Pour moi il y a forcément la présence de Johnny Guitare de Nicholas Ray (1954, ndlr), je ne sais pas s’il est considéré comme camp ou queer mais le personnage de Joan Crawford, très fort et qui se tient à l’avant-plan en fait pour moi un film queer très signifiant. Et puis il y a tout le cinéma de Werner Schroeter, son rapport à l’esthétique et sa façon de déployer des univers avec pas grand-chose, cet amour pour ses actrices. Mais il y aussi la lecture des Guérillères de Monique Wittig, qui est l’influence littéraire majeure et notable du film tout comme le travail plastique de Carolee Schneemann sur l’investissement du corps.

Vous filmez des femmes, des relations érotiques, est-ce que les questionnements actuels autour du regard masculin ou féminin, le fameux "gaze", font partie de votre réflexion ?

Je me questionne beaucoup là-dessus et, sans vouloir m’en sortir avec une pirouette, j’ai toujours voulu être une actrice.

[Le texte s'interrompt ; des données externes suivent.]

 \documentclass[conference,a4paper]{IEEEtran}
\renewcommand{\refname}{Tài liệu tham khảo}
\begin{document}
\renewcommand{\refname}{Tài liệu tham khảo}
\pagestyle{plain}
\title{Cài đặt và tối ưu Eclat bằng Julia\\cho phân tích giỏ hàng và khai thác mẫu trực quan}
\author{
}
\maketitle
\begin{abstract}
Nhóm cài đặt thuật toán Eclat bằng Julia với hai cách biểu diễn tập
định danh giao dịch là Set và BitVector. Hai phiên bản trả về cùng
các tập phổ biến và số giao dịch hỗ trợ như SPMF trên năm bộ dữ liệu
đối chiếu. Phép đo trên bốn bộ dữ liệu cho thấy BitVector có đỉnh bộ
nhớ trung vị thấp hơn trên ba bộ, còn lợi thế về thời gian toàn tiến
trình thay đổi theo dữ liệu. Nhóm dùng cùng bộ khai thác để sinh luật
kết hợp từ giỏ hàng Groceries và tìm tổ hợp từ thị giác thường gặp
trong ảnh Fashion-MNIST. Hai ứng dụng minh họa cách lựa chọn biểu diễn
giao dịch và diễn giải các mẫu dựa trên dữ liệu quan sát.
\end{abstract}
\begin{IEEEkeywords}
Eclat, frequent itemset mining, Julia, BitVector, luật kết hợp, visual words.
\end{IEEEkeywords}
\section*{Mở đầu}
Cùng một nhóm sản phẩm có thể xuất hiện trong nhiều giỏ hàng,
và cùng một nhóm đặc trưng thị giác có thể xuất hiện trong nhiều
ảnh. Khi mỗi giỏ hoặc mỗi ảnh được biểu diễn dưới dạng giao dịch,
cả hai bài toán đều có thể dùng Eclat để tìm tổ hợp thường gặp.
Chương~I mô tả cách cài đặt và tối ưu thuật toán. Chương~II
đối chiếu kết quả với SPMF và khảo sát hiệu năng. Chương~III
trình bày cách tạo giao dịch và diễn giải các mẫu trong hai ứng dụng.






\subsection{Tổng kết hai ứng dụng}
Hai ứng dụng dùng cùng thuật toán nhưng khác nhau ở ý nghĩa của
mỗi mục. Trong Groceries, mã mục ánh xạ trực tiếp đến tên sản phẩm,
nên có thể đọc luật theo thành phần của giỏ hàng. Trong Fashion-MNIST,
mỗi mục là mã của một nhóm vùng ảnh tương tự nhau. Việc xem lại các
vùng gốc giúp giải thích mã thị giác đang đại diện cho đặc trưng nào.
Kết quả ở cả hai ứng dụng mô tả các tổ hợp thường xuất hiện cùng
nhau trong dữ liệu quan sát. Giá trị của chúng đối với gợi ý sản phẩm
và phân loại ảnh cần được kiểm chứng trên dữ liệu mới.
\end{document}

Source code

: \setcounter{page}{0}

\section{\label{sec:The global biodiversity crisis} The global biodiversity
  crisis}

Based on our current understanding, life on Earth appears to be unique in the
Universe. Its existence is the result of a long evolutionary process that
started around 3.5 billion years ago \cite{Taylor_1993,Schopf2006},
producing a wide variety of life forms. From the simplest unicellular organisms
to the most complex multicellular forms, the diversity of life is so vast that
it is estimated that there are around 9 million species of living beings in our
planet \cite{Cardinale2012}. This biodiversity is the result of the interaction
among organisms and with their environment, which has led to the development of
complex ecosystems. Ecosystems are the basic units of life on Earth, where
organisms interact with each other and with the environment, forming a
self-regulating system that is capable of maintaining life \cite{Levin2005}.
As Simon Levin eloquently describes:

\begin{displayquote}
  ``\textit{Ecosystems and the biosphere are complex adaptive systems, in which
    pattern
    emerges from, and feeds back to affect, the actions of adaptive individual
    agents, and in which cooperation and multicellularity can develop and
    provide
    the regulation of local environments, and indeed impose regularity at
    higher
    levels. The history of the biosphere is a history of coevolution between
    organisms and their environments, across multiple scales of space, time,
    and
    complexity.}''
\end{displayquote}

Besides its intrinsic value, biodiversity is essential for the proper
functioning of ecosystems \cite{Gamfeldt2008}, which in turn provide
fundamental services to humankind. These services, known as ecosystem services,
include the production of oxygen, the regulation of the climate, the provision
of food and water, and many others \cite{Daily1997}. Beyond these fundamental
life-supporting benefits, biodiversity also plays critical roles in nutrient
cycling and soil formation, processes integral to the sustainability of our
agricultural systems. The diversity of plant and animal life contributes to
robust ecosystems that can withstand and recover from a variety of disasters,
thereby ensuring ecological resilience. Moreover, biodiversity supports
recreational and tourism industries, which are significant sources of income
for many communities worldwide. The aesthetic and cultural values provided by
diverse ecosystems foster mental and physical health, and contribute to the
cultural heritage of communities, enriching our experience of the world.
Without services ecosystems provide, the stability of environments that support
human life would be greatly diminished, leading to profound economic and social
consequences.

Je me vois comme une actrice quand je fais un film et en tenant la caméra, j’ai l’impression d’être une partenaire de jeu. C’est mon approche, c’est l’actrice qui est en moi qui parle. Il n’y a pas tant de nudité que ça dans le film à part le personnage de Kate Bush qui est spectral et habillé de sable et de paillettes. Le regard que je peux poser sur les actrices et la façon dont je les filme fait toujours l’objet de discussions approfondies avec elles. A partir des situations données, du cadre, ce sont elles qui fixent les limites et proposent des choses. C’est la même chose pour le choix des vêtements, c’est important qu’elles se sentent à l’aise, libres. 

Créer un monde de femmes dans lequel les hommes n’existent plus, qu’est-ce que cela raconte pour vous ?

Pour moi, c’est comme toujours un prétexte pour proposer à des actrices de jouer des personnages qu’on n’a pas l’habitude de leur proposer, c’est la volonté première. Et puis évidemment, il y a l'envie de créer un monde meilleur.

Bertrand Mandico, réalisateur d'"After Blue" : "J’ai toujours voulu être une actrice"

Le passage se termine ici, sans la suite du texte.